The combined fiscal deficit of Indian states is expected to decline further in
the fiscal years (FY) 2016 even as the country is all set to experience a
significant spending push (by central and state governments) in the
infrastructure sector. That is, a fiscally public prudent investment boom is
under way that is expected to drive the growth momentum at a time when domestic
corporate sector remains conservative in its investment plans.

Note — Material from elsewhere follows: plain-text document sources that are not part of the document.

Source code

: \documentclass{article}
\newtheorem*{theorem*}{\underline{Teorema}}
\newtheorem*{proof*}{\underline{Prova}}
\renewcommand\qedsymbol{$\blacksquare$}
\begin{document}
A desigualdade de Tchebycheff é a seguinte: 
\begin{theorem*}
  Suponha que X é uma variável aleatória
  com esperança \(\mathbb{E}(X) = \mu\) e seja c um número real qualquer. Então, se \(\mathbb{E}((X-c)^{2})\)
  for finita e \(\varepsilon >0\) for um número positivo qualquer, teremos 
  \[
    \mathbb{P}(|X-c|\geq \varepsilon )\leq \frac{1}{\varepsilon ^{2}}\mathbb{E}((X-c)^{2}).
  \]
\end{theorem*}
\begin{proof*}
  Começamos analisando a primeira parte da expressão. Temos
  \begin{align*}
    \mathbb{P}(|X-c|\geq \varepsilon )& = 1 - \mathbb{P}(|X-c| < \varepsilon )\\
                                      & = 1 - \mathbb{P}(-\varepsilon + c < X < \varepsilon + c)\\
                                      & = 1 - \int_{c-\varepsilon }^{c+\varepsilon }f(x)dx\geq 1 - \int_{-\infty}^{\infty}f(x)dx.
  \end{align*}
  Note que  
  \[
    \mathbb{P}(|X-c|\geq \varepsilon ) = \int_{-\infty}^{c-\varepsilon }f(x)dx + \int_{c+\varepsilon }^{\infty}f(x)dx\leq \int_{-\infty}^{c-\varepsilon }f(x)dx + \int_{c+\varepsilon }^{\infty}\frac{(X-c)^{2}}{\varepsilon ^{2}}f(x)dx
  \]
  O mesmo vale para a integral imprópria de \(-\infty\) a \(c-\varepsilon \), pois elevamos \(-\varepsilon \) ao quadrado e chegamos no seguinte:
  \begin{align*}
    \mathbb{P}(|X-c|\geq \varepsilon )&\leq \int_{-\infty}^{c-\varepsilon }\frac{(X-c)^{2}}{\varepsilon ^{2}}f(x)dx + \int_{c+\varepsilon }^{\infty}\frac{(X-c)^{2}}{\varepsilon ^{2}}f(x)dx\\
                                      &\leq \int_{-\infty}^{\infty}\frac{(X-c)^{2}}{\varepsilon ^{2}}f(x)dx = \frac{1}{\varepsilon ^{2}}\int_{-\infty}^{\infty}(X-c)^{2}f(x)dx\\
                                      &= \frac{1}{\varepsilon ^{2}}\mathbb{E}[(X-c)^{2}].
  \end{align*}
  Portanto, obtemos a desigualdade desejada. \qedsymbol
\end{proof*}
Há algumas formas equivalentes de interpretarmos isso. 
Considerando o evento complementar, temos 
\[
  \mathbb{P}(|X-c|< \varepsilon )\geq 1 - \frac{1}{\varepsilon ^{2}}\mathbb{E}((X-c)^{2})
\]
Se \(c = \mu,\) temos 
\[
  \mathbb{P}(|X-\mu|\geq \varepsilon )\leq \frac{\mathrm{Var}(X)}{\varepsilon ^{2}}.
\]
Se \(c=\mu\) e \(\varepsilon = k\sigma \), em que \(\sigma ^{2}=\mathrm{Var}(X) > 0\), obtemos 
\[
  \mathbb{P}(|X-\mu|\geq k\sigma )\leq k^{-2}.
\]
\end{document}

States now account for more than 60% of
total tax revenues and spending….
The states' share of taxes collected by the Union government has increased up to 42% from 32%, according to a new formula for fiscal transfer recommended by the Fourteenth Finance Commission (FFC). Consequently, this works out to roughly Rs. 1900 billion (or 1% of GDP) of windfall for states this fiscal year alone. Though budgetary support to state governments have been slashed simultaneously, still in net terms the Centre will transfer (via tax devolution and grants) amount equivalent to 60% of its gross tax revenues to states in the current year. As a percent of total tax revenue (i.e. total gross tax revenue of central and state governments combined), states now account for about 62% of all tax revenues and spending, and the Centre only 38%. And this figure still does not even include coal royalty that some states will receive from recently auctioned coal blocks and a corpus of Rs 285 billion that various municipalities and villages will get from New Delhi over five years. Since, political power hinges on spending ability, this renewed devolution formula has shifted the balance of spending power — and, hence, political power — to state governments.
Of 29
states and 2 union territories with legislatures, 10 (that account for about
42% of total expenditure by States) have presented budgets for FY2016 taking
into account these increased transfers. For other states we make plausible
assumptions about how the increased transfers will be used based on the
expenditure pattern of 10 states that have internalized the FFC's
recommendations.
Passing additional string-free resources
to states will provide much-needed fiscal stimulus to the economy….
Investments
in the economy had been consistently slowing, from 34.7% in the first quarter
of FY12 to 30.1% at the end of the second quarter of FY15. The lack of
investments was largely on account of stalled projects amounting to Rs 8800
billion or 7% of GDP, of which 80% belonged to the private sector. Since then,
the government has undertaken a slew of policy initiatives and two rounds of
rate cuts to turn the investment cycle.
Boost in public infrastructure investment
will have multiplier effect and drive economic growth….
The “multiplier”
is the ratio of a change in output (ΔY) to
changes in government spending (ΔG). The
concept of multiplier comes from the fact that when people receive additional
income they consume a part and save the remaining. Suppose, people spend 80% of
every additional Rs 100 of income they receive, than when the government increases
expenditure by Rs 100 on goods produced by agent A, it becomes A's income, of
which 80% (or Rs 80) he/she consumes on goods produced by agent B. This means
agent B has an extra income of Rs 80, of which Rs 64 (i.e. 80%) is spent on
something else (i.e. it becomes someone else’s income) and the process repeats
itself. Since, GDP is the sum of all expenditure in the economy (i.e.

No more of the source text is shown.